Category: Discovery & Impact

Title: Massive Data Institute Awards New Grants, Hires Postdoctoral Fellow

“Vaccine refusal and the financial effects of health crises are critical topics in healthcare today,” said McCourt School dean Edward Montgomery. “The MDI is excited to support Georgetown faculty and their affiliates on these projects.”

Interdisciplinary Research

The $40,000 MDI seed grants are aimed at early-stage projects using large data sets that increase knowledge and research of complex issues in interdisciplinary fields, and which the school believes are likely to generate external funding. The institute awarded three grants to Georgetown scholars conducting research at the intersection of big data and public policy.

In a project titled, “Harnessing big data to understand the causes and consequences of vaccine refusal for childhood infectious diseases,” assistant professor of biology in Georgetown College Shweta Bansal and her co-investigators Stacey Kaltman associate professor of psychiatry at the Georgetown University Medical Center and Rochelle Tractenberg, associate professor of neurology at Georgetown University Medical Center will harness the potential of a unique high-resolution dataset on insurance claims to geographically localize vaccination concerns, identify the socio-economic factors that drive this behavior, and confirm the epidemiological consequences of these concerns.
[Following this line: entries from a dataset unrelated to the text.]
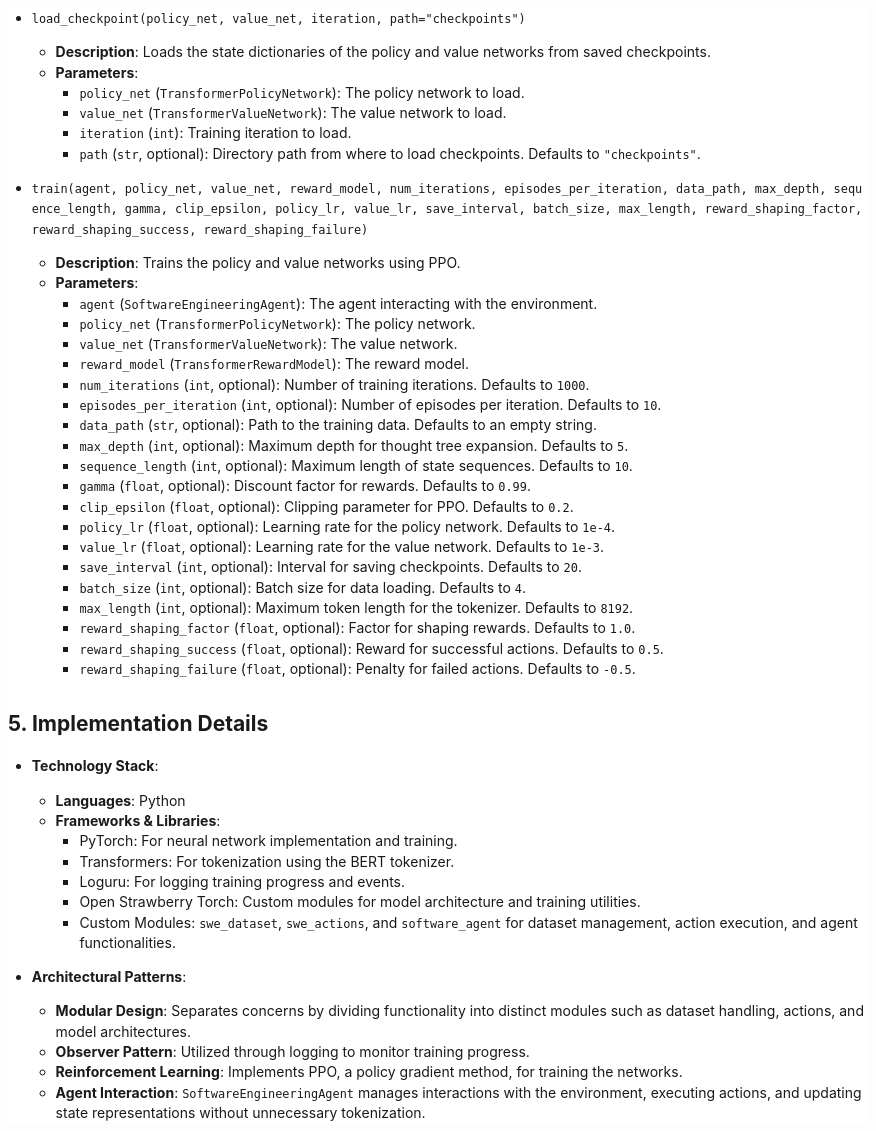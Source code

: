   - `load_checkpoint(policy_net, value_net, iteration, path="checkpoints")`
    - **Description**: Loads the state dictionaries of the policy and value networks from saved checkpoints.
    - **Parameters**:
      - `policy_net` (`TransformerPolicyNetwork`): The policy network to load.
      - `value_net` (`TransformerValueNetwork`): The value network to load.
      - `iteration` (`int`): Training iteration to load.
      - `path` (`str`, optional): Directory path from where to load checkpoints. Defaults to `"checkpoints"`.
  
  - `train(agent, policy_net, value_net, reward_model, num_iterations, episodes_per_iteration, data_path, max_depth, sequence_length, gamma, clip_epsilon, policy_lr, value_lr, save_interval, batch_size, max_length, reward_shaping_factor, reward_shaping_success, reward_shaping_failure)`
    - **Description**: Trains the policy and value networks using PPO.
    - **Parameters**:
      - `agent` (`SoftwareEngineeringAgent`): The agent interacting with the environment.
      - `policy_net` (`TransformerPolicyNetwork`): The policy network.
      - `value_net` (`TransformerValueNetwork`): The value network.
      - `reward_model` (`TransformerRewardModel`): The reward model.
      - `num_iterations` (`int`, optional): Number of training iterations. Defaults to `1000`.
      - `episodes_per_iteration` (`int`, optional): Number of episodes per iteration. Defaults to `10`.
      - `data_path` (`str`, optional): Path to the training data. Defaults to an empty string.
      - `max_depth` (`int`, optional): Maximum depth for thought tree expansion. Defaults to `5`.
      - `sequence_length` (`int`, optional): Maximum length of state sequences. Defaults to `10`.
      - `gamma` (`float`, optional): Discount factor for rewards. Defaults to `0.99`.
      - `clip_epsilon` (`float`, optional): Clipping parameter for PPO. Defaults to `0.2`.
      - `policy_lr` (`float`, optional): Learning rate for the policy network. Defaults to `1e-4`.
      - `value_lr` (`float`, optional): Learning rate for the value network. Defaults to `1e-3`.
      - `save_interval` (`int`, optional): Interval for saving checkpoints. Defaults to `20`.
      - `batch_size` (`int`, optional): Batch size for data loading. Defaults to `4`.
      - `max_length` (`int`, optional): Maximum token length for the tokenizer. Defaults to `8192`.
      - `reward_shaping_factor` (`float`, optional): Factor for shaping rewards. Defaults to `1.0`.
      - `reward_shaping_success` (`float`, optional): Reward for successful actions. Defaults to `0.5`.
      - `reward_shaping_failure` (`float`, optional): Penalty for failed actions. Defaults to `-0.5`.

## 5. Implementation Details

- **Technology Stack**:
  - **Languages**: Python
  - **Frameworks & Libraries**:
    - PyTorch: For neural network implementation and training.
    - Transformers: For tokenization using the BERT tokenizer.
    - Loguru: For logging training progress and events.
    - Open Strawberry Torch: Custom modules for model architecture and training utilities.
    - Custom Modules: `swe_dataset`, `swe_actions`, and `software_agent` for dataset management, action execution, and agent functionalities.

- **Architectural Patterns**:
  - **Modular Design**: Separates concerns by dividing functionality into distinct modules such as dataset handling, actions, and model architectures.
  - **Observer Pattern**: Utilized through logging to monitor training progress.
  - **Reinforcement Learning**: Implements PPO, a policy gradient method, for training the networks.
  - **Agent Interaction**: `SoftwareEngineeringAgent` manages interactions with the environment, executing actions, and updating state representations without unnecessary tokenization.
McCourt School professor Jean Mitchell, along with co-investigators Carole Roan Gresenz of The RAND Corporation, and Howard Federoff, former executive dean and professor of neurology at the Georgetown University Medical Center and current vice chancellor for health affairs and dean of medicine at UC Irvine, in a project titled “Linking the Consumer Credit Panel Survey to Medicare Claims, will analyze Medicare claims records and data from the Consumer Credit Panel Survey to investigate an array of issues at the nexus of health and economic well-being. The researchers will initially use the new database to examine financial outcomes among patients with Alzheimer’s Disease during the particularly vulnerable time period–before the disease is diagnosed.

In partnership with the Georgetown Environment Initiative, the MDI has also awarded a grant to study the socio-environmental drivers of disease transmission among bottlenose dolphins. Assistant professor of biology in Georgetown College Shweta Bansal, Eric Patterson, assistant research professor of biology, Lisa Singh, associate professor of computer science, and professor of biology Janet Mann will develop modeling tools and mining algorithms to study morbillivirus disease dynamics using a combined methodology that integrates knowledge from the well-studied Shark Bay, Australia bottlenose dolphins with newly collected data on Mid-Atlantic bottlenose dolphins.

Massive Data for Economic Development

The MDI is pleased to welcome Dr. Andrew Crane-Droesch, who recently completed his Ph.D. at the Energy and Resources Group at the University of California at Berkeley, as a postdoctoral fellow for AY 2015-2016.

His research interests include economic development and environmental change in sub-Saharan Africa, specifically agriculture, soil carbon, climate change adaptation and mitigation.

While at the MDI, Dr. Crane-Droesch will use big data to examine, among other topics, ways in which climate changes impact agriculture, especially in the developing world. He will also teach a big data course in the spring.

The MDI was created during the founding of the McCourt School of Public Policy in the fall of 2013. The mission of the Institute is to use technology to help solve the urgent and complex public policy challenges of the 21st century. The Institute uses large data sets to increase the understanding of society and human behavior to improve policy decision-making.